*** Opening of DATASET RECORDS ***
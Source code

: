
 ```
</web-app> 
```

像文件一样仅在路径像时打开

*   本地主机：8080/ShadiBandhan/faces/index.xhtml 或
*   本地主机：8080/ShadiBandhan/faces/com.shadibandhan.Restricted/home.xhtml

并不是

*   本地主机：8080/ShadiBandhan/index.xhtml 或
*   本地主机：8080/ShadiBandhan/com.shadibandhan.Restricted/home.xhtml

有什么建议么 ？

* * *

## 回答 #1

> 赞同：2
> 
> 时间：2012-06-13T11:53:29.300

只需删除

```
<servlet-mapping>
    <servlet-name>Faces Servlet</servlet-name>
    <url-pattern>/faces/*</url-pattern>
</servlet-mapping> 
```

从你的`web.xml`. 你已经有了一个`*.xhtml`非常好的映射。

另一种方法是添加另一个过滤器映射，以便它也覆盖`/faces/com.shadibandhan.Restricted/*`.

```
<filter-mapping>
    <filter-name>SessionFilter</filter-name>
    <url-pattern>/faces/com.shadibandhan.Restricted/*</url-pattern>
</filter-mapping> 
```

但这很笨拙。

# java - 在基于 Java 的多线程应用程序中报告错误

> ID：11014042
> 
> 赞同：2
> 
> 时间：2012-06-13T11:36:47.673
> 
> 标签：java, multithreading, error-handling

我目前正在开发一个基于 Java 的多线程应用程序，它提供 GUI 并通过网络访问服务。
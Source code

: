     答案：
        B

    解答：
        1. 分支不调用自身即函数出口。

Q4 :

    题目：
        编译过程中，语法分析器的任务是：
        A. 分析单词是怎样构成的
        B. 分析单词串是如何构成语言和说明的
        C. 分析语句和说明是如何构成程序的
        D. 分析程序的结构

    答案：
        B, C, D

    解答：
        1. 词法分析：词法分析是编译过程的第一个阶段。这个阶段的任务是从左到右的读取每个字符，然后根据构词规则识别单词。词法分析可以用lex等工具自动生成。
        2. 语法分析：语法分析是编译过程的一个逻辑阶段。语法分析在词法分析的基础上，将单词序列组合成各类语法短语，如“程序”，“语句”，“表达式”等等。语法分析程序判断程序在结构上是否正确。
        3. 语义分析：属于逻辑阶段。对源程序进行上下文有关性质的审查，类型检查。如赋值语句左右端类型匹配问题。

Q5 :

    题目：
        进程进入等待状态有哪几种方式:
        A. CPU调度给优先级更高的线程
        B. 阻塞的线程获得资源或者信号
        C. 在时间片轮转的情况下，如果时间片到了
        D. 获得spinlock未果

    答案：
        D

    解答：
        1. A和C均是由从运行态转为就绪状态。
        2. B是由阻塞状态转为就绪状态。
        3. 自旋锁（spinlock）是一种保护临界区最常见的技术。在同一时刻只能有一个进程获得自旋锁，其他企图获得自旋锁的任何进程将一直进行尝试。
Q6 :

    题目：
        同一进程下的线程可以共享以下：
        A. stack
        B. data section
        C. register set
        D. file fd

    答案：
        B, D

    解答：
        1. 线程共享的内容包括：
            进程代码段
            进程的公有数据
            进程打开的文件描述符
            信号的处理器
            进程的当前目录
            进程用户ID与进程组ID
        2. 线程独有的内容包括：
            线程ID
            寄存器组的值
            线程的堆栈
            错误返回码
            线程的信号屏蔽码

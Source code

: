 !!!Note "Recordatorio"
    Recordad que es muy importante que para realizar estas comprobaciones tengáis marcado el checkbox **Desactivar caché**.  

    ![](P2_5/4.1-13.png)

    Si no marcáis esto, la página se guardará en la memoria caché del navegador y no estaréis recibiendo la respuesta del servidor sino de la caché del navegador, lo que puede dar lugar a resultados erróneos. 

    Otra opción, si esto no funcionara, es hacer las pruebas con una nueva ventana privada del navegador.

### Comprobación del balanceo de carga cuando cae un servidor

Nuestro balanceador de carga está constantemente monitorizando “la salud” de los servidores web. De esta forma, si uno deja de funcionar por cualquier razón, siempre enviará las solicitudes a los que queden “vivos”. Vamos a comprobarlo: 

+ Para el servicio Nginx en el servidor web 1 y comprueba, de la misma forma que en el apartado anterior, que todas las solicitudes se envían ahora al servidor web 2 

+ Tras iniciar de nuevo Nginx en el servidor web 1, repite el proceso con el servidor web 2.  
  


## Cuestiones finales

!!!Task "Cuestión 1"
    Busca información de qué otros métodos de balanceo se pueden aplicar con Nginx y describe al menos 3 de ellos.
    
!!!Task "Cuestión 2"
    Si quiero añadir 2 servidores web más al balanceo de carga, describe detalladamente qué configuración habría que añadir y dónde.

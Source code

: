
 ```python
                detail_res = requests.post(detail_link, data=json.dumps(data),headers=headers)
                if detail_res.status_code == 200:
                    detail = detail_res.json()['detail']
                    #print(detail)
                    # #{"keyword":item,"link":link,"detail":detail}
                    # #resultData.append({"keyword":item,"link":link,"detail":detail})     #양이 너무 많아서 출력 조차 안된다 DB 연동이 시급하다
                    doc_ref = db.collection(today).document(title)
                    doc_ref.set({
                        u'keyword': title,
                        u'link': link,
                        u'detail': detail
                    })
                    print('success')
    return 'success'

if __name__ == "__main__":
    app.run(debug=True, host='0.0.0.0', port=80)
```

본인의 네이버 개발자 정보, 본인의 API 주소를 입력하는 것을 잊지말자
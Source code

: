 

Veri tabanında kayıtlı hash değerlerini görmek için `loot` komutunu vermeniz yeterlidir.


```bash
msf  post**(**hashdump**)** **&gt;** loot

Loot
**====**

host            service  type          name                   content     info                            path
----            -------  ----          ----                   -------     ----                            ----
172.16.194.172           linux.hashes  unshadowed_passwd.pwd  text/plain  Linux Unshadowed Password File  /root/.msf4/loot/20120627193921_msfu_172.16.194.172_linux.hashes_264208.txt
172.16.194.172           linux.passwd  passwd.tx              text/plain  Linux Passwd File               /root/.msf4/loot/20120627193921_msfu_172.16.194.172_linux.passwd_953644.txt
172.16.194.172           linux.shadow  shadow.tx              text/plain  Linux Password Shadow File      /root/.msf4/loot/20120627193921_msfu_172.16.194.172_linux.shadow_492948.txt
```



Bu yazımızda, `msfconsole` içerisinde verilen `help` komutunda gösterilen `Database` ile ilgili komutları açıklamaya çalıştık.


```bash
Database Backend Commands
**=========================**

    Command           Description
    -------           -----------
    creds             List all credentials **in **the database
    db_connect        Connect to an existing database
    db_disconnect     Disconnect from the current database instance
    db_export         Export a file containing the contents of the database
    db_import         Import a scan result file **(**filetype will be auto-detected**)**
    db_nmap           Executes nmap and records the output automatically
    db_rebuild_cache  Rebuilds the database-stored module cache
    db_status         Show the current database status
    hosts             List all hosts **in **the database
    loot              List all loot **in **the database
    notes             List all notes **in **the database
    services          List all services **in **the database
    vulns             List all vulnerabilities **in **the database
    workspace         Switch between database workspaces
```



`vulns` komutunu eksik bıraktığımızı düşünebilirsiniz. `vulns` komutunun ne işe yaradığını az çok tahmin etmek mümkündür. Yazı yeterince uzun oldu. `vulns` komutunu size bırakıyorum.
*** Close of DATASET RECORDS ***
WORK TO BE COMPLETED:
Return the listing verbatim.

EXPECTED OUTPUT:
Source code

:
 ```
</web-app> 
```

像文件一样仅在路径像时打开

*   本地主机：8080/ShadiBandhan/faces/index.xhtml 或
*   本地主机：8080/ShadiBandhan/faces/com.shadibandhan.Restricted/home.xhtml

并不是

*   本地主机：8080/ShadiBandhan/index.xhtml 或
*   本地主机：8080/ShadiBandhan/com.shadibandhan.Restricted/home.xhtml

有什么建议么 ？

* * *

## 回答 #1

> 赞同：2
> 
> 时间：2012-06-13T11:53:29.300

只需删除

```
<servlet-mapping>
    <servlet-name>Faces Servlet</servlet-name>
    <url-pattern>/faces/*</url-pattern>
</servlet-mapping> 
```

从你的`web.xml`. 你已经有了一个`*.xhtml`非常好的映射。

另一种方法是添加另一个过滤器映射，以便它也覆盖`/faces/com.shadibandhan.Restricted/*`.

```
<filter-mapping>
    <filter-name>SessionFilter</filter-name>
    <url-pattern>/faces/com.shadibandhan.Restricted/*</url-pattern>
</filter-mapping> 
```

但这很笨拙。

# java - 在基于 Java 的多线程应用程序中报告错误

> ID：11014042
> 
> 赞同：2
> 
> 时间：2012-06-13T11:36:47.673
> 
> 标签：java, multithreading, error-handling

我目前正在开发一个基于 Java 的多线程应用程序，它提供 GUI 并通过网络访问服务。
Source code

:     答案：
        B

    解答：
        1. 分支不调用自身即函数出口。

Q4 :

    题目：
        编译过程中，语法分析器的任务是：
        A. 分析单词是怎样构成的
        B. 分析单词串是如何构成语言和说明的
        C. 分析语句和说明是如何构成程序的
        D. 分析程序的结构

    答案：
        B, C, D

    解答：
        1. 词法分析：词法分析是编译过程的第一个阶段。这个阶段的任务是从左到右的读取每个字符，然后根据构词规则识别单词。词法分析可以用lex等工具自动生成。
        2. 语法分析：语法分析是编译过程的一个逻辑阶段。语法分析在词法分析的基础上，将单词序列组合成各类语法短语，如“程序”，“语句”，“表达式”等等。语法分析程序判断程序在结构上是否正确。
        3. 语义分析：属于逻辑阶段。对源程序进行上下文有关性质的审查，类型检查。如赋值语句左右端类型匹配问题。

Q5 :

    题目：
        进程进入等待状态有哪几种方式:
        A. CPU调度给优先级更高的线程
        B. 阻塞的线程获得资源或者信号
        C. 在时间片轮转的情况下，如果时间片到了
        D. 获得spinlock未果

    答案：
        D

    解答：
        1. A和C均是由从运行态转为就绪状态。
        2. B是由阻塞状态转为就绪状态。
        3. 自旋锁（spinlock）是一种保护临界区最常见的技术。在同一时刻只能有一个进程获得自旋锁，其他企图获得自旋锁的任何进程将一直进行尝试。
Q6 :

    题目：
        同一进程下的线程可以共享以下：
        A. stack
        B. data section
        C. register set
        D. file fd

    答案：
        B, D

    解答：
        1. 线程共享的内容包括：
            进程代码段
            进程的公有数据
            进程打开的文件描述符
            信号的处理器
            进程的当前目录
            进程用户ID与进程组ID
        2. 线程独有的内容包括：
            线程ID
            寄存器组的值
            线程的堆栈
            错误返回码
            线程的信号屏蔽码

Source code

: !!!Note "Recordatorio"
    Recordad que es muy importante que para realizar estas comprobaciones tengáis marcado el checkbox **Desactivar caché**.  

    ![](P2_5/4.1-13.png)

    Si no marcáis esto, la página se guardará en la memoria caché del navegador y no estaréis recibiendo la respuesta del servidor sino de la caché del navegador, lo que puede dar lugar a resultados erróneos. 

    Otra opción, si esto no funcionara, es hacer las pruebas con una nueva ventana privada del navegador.

### Comprobación del balanceo de carga cuando cae un servidor

Nuestro balanceador de carga está constantemente monitorizando “la salud” de los servidores web. De esta forma, si uno deja de funcionar por cualquier razón, siempre enviará las solicitudes a los que queden “vivos”. Vamos a comprobarlo: 

+ Para el servicio Nginx en el servidor web 1 y comprueba, de la misma forma que en el apartado anterior, que todas las solicitudes se envían ahora al servidor web 2 

+ Tras iniciar de nuevo Nginx en el servidor web 1, repite el proceso con el servidor web 2.  
  


## Cuestiones finales

!!!Task "Cuestión 1"
    Busca información de qué otros métodos de balanceo se pueden aplicar con Nginx y describe al menos 3 de ellos.
    
!!!Task "Cuestión 2"
    Si quiero añadir 2 servidores web más al balanceo de carga, describe detalladamente qué configuración habría que añadir y dónde.

Source code

:
 ```python
                detail_res = requests.post(detail_link, data=json.dumps(data),headers=headers)
                if detail_res.status_code == 200:
                    detail = detail_res.json()['detail']
                    #print(detail)
                    # #{"keyword":item,"link":link,"detail":detail}
                    # #resultData.append({"keyword":item,"link":link,"detail":detail})     #양이 너무 많아서 출력 조차 안된다 DB 연동이 시급하다
                    doc_ref = db.collection(today).document(title)
                    doc_ref.set({
                        u'keyword': title,
                        u'link': link,
                        u'detail': detail
                    })
                    print('success')
    return 'success'

if __name__ == "__main__":
    app.run(debug=True, host='0.0.0.0', port=80)
```

본인의 네이버 개발자 정보, 본인의 API 주소를 입력하는 것을 잊지말자
Source code

: 

Veri tabanında kayıtlı hash değerlerini görmek için `loot` komutunu vermeniz yeterlidir.


```bash
msf  post**(**hashdump**)** **&gt;** loot

Loot
**====**

host            service  type          name                   content     info                            path
----            -------  ----          ----                   -------     ----                            ----
172.16.194.172           linux.hashes  unshadowed_passwd.pwd  text/plain  Linux Unshadowed Password File  /root/.msf4/loot/20120627193921_msfu_172.16.194.172_linux.hashes_264208.txt
172.16.194.172           linux.passwd  passwd.tx              text/plain  Linux Passwd File               /root/.msf4/loot/20120627193921_msfu_172.16.194.172_linux.passwd_953644.txt
172.16.194.172           linux.shadow  shadow.tx              text/plain  Linux Password Shadow File      /root/.msf4/loot/20120627193921_msfu_172.16.194.172_linux.shadow_492948.txt
```



Bu yazımızda, `msfconsole` içerisinde verilen `help` komutunda gösterilen `Database` ile ilgili komutları açıklamaya çalıştık.


```bash
Database Backend Commands
**=========================**

    Command           Description
    -------           -----------
    creds             List all credentials **in **the database
    db_connect        Connect to an existing database
    db_disconnect     Disconnect from the current database instance
    db_export         Export a file containing the contents of the database
    db_import         Import a scan result file **(**filetype will be auto-detected**)**
    db_nmap           Executes nmap and records the output automatically
    db_rebuild_cache  Rebuilds the database-stored module cache
    db_status         Show the current database status
    hosts             List all hosts **in **the database
    loot              List all loot **in **the database
    notes             List all notes **in **the database
    services          List all services **in **the database
    vulns             List all vulnerabilities **in **the database
    workspace         Switch between database workspaces
```



`vulns` komutunu eksik bıraktığımızı düşünebilirsiniz. `vulns` komutunun ne işe yaradığını az çok tahmin etmek mümkündür. Yazı yeterince uzun oldu. `vulns` komutunu size bırakıyorum.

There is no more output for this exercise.